Actually, even for what it isn't worth, I'd like to see how it does 3DMark2001's polygon tests, just out of general curiosity. If it doesn't shine there, you can always add a link to 3DLabs' own quality discussion (with the yellow-spotted submarine) to explain things and appease them. And of course you could then run something sufficiently heavy (Indy3D?) comparing the Wildcat to a gamer card, for politeness' sake.

(I know it's not intended for anything like 3DMark2001. But I'd like to *see* that so the differences become very easy to grasp.)
 
yea,

lets see some AA screen shots of games if you have the time. I am not worried about FPS numbers...just wanna see what real FSAA looks like :)
 
Hmm the old det2 and 3 drivers used to support 4x4 (16x) SSAA. It was only orded grid though and the memory requirements were so great that my 32MB gf256 SDR could only run it at 512x348x16 max :D . Still Motocross madness 2 ran smooth with it on in that res :)
 
Gunhead said:
Actually, even for what it isn't worth, I'd like to see how it does 3DMark2001's polygon tests, just out of general curiosity.
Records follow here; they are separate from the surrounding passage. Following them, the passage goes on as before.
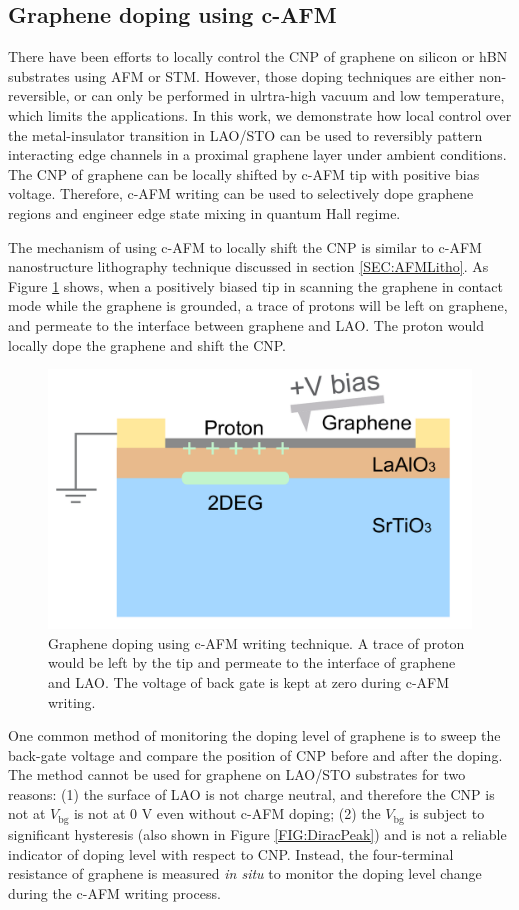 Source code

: \documentclass[pdflatex, sectionletters, 12pt]{pittetd}    %
\begin{document}
\subsection{Graphene doping using c-AFM}

There have been efforts to locally control the CNP of graphene on silicon or hBN substrates using AFM\cite{schmidt2013mixing} or STM\cite{velasco2016nanoscale}. However, those doping techniques are either non-reversible, or can only be performed in ulrtra-high vacuum and low temperature, which limits the applications. In this work, we demonstrate how local control over the metal-insulator transition in LAO/STO can be used to reversibly pattern interacting edge channels in a proximal graphene layer under ambient conditions. The CNP of graphene can be locally shifted by c-AFM tip with positive bias voltage. Therefore, c-AFM writing can be used to selectively dope graphene regions and engineer edge state mixing in quantum Hall regime.

The mechanism of using c-AFM to locally shift the CNP is similar to c-AFM nanostructure lithography technique discussed in section \ref{SEC:AFMLitho}. As Figure \ref{FIG:GrapheneAFM} shows, when a positively biased tip in scanning the graphene in contact mode while the graphene is grounded, a trace of protons will be left on graphene, and permeate\cite{hu2014proton} to the interface between graphene and LAO. The proton would locally dope the graphene and shift the CNP. 
\\

\begin{figure}[h!]
	\centering
	\includegraphics[width=.45\textwidth]{Drawing/GrapheneAFM.pdf}
	\caption{Graphene doping using c-AFM writing technique. A trace of proton would be left by the tip and permeate to the interface of graphene and LAO. The voltage of back gate is kept at zero during c-AFM writing.}
	\label{FIG:GrapheneAFM}
\end{figure}

One common method of monitoring the doping level of graphene is to sweep the back-gate voltage and compare the position of CNP before and after the doping. The method cannot be used for graphene on LAO/STO substrates for two reasons: (1) the surface of LAO is not charge neutral, and therefore the CNP is not at $V_\mathrm{bg}$ is not at 0 V even without c-AFM doping; (2) the $V_\mathrm{bg}$ is subject to significant hysteresis\cite{couto2011transport, jnawali2017room} (also shown in Figure \ref{FIG:DiracPeak}) and is not a reliable indicator of doping level with respect to CNP. Instead, the four-terminal resistance of graphene is measured \emph{in situ} to monitor the doping level change during the c-AFM writing process. 
\end{document}
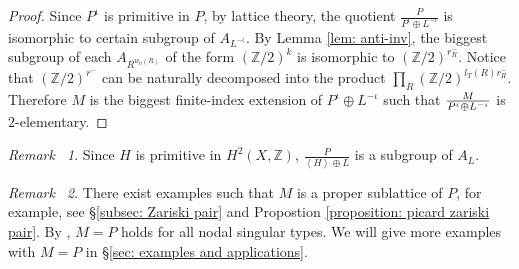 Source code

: \documentclass[12pt,reqno,a4paper]{amsart}
\newtheorem{thm}{Theorem~}[section]
\theoremstyle{remark}
\newtheorem{rmk}[thm]{Remark~}
\theoremstyle{definition}
\newcommand{\ZZ}{\mathbb{Z}}
\newcommand{\red}{\textcolor{red}}
\begin{document}
\begin{proof}
    Since $P^{\iota}$ is primitive in $P$, by lattice theory, the quotient $\frac{P}{P^{\iota}\oplus L^{-\iota}}$ is isomorphic to certain subgroup of $A_{L^{-\iota}}$. 
    By Lemma \ref{lem: anti-inv}, the biggest subgroup of each $A_{R^{w_0(R)}}$ of the form $(\ZZ/2)^k$ is isomorphic to $(\ZZ/2)^{r_R^-}$.
    Notice that $(\ZZ/2)^{r^-}$ can be naturally decomposed into the product $\prod\limits_{R}(\ZZ/2)^{l_T(R)r_R^-}$.
    Therefore $M$ is the biggest finite-index extension of $P^{\iota}\oplus L^{-\iota}$ such that $M\over{P^{\iota}\oplus L^{-\iota}}$ is $2$-elementary.
\end{proof}

\begin{rmk}
   Since $H$ is primitive in $H^2(X,\ZZ)$, $\frac{P}{\left\langle H \right\rangle \oplus L}$ is a subgroup of $A_L$. 
\end{rmk}

\begin{rmk}
    There exist examples such that $M$ is a proper sublattice of $P$, for example, see \S \ref{subsec: Zariski pair} and Propostion \ref{proposition: picard zariski pair}.
    By \cite[Proposition 3.4]{yu2023moduli}, $M=P$ holds for all nodal singular types.
    We will give more examples with $M=P$ in \S \ref{sec: examples and applications}.
\end{rmk}





\end{document}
If it doesn't shine there, you can always add a link to 3DLabs' own quality discussion (with the yellow-spotted submarine) to explain things and appease them. And of course you could then run something sufficiently heavy (Indy3D?) comparing the Wildcat to a gamer card, for politeness' sake.

(I know it's not intended for anything like 3DMark2001. But I'd like to *see* that so the differences become very easy to grasp.)

The Wildcat III line only supports DX7.

Wildcat II and lower don't support DirectX at all.

They're professional OpenGL cards only.
 
They said they had some new drivers recently done, so they may now support other versions of DX. I specified that I was currently running XP, which only ships with DX8 so if they have XP drivers (which I assume they do) then I'd guess they must have DX8 support.